First-Line Treatment for Active Seizures
Administer intravenous lorazepam 4 mg at 2 mg/min immediately for any patient actively seizing—this is the definitive first-line treatment with Level A evidence and 65% efficacy in terminating status epilepticus. 1, 2
Immediate Actions (Within First 60 Seconds)
- Check fingerstick glucose immediately and correct hypoglycemia while administering lorazepam, as this is a rapidly reversible cause 1
- Have airway equipment at bedside before administering lorazepam, as respiratory depression can occur 1, 2
- Establish IV access if available—this is the preferred route for benzodiazepine administration 3
First-Line Treatment Algorithm
If IV Access Available:
- Lorazepam 4 mg IV at 2 mg/min is preferred over diazepam (59.1% vs 42.6% seizure termination rate) 1
- If seizures continue after 10-15 minutes, repeat lorazepam 4 mg IV 2
- Maximum total dose: 8 mg lorazepam 2
If IV Access NOT Available:
- Administer rectal diazepam as the recommended alternative 3
- Intramuscular midazolam is non-inferior to IV lorazepam and may be used 1, 4
- Never use intramuscular diazepam due to erratic absorption 3
- IM phenobarbital may be considered only when rectal diazepam is not possible due to medical or social reasons 3
Second-Line Treatment (If Seizures Continue After Adequate Benzodiazepines)

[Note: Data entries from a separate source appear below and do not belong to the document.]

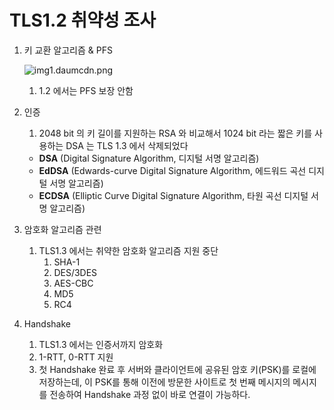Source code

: # TLS1.2 취약성 조사

1. 키 교환 알고리즘 & PFS

    ![img1.daumcdn.png](https://s3-us-west-2.amazonaws.com/secure.notion-static.com/3d2e3267-bcf0-4065-adf5-80d84b97b059/img1.daumcdn.png)

    1. 1.2 에서는 PFS 보장 안함

2. 인증
    1. 2048 bit 의 키 길이를 지원하는 RSA 와 비교해서 1024 bit 라는 짧은 키를 사용하는 DSA 는 TLS 1.3 에서 삭제되었다
    - **DSA** (Digital Signature Algorithm, 디지털 서명 알고리즘)
    - **EdDSA** (Edwards-curve Digital Signature Algorithm, 에드워드 곡선 디지털 서명 알고리즘)
    - **ECDSA** (Elliptic Curve Digital Signature Algorithm, 타원 곡선 디지털 서명 알고리즘)

1. 암호화 알고리즘 관련
    1. TLS1.3 에서는 취약한 암호화 알고리즘 지원 중단
        1. SHA-1
        2. DES/3DES
        3. AES-CBC
        4. MD5
        5. RC4

2. Handshake
    1. TLS1.3 에서는 인증서까지 암호화
    2. 1-RTT, 0-RTT 지원
    3. 첫 Handshake 완료 후 서버와 클라이언트에 공유된 암호 키(PSK)를 로컬에 저장하는데, 이 PSK를 통해 이전에 방문한 사이트로 첫 번째 메시지의 메시지를 전송하여 Handshake 과정 없이 바로 연결이 가능하다.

Administer ONE of the following second-line agents immediately—do not delay for neuroimaging: 1
Preferred Options (Listed by Safety Profile):
Valproate 20-30 mg/kg IV over 5-20 minutes
Levetiracetam 30 mg/kg IV over 5 minutes
Fosphenytoin 20 mg PE/kg IV at maximum 50 mg/min
Phenobarbital 20 mg/kg IV over 10 minutes
Critical Pitfalls to Avoid
- Never use carbamazepine for acute seizure termination—it has no role in status epilepticus and is not mentioned in any treatment guidelines 1
- Never use neuromuscular blockers alone (such as rocuronium)—they only mask motor manifestations while electrical seizure activity and brain injury continue 5
- Never skip directly to third-line agents (pentobarbital, propofol) until benzodiazepines and one second-line agent have been tried 5
- Never delay anticonvulsant administration for neuroimaging in active status epilepticus—CT scanning can be performed after seizure control 1
Simultaneous Evaluation for Reversible Causes
While administering treatment, immediately search for and correct: 1, 5
- Hypoglycemia (check fingerstick glucose)
- Hyponatremia and other electrolyte abnormalities
- Hypoxia
- Drug toxicity or withdrawal syndromes (especially alcohol, benzodiazepines)
- CNS infection (meningitis, encephalitis)
- Ischemic stroke or intracerebral hemorrhage
- Metabolic derangements
Refractory Status Epilepticus (If Seizures Continue Despite Above)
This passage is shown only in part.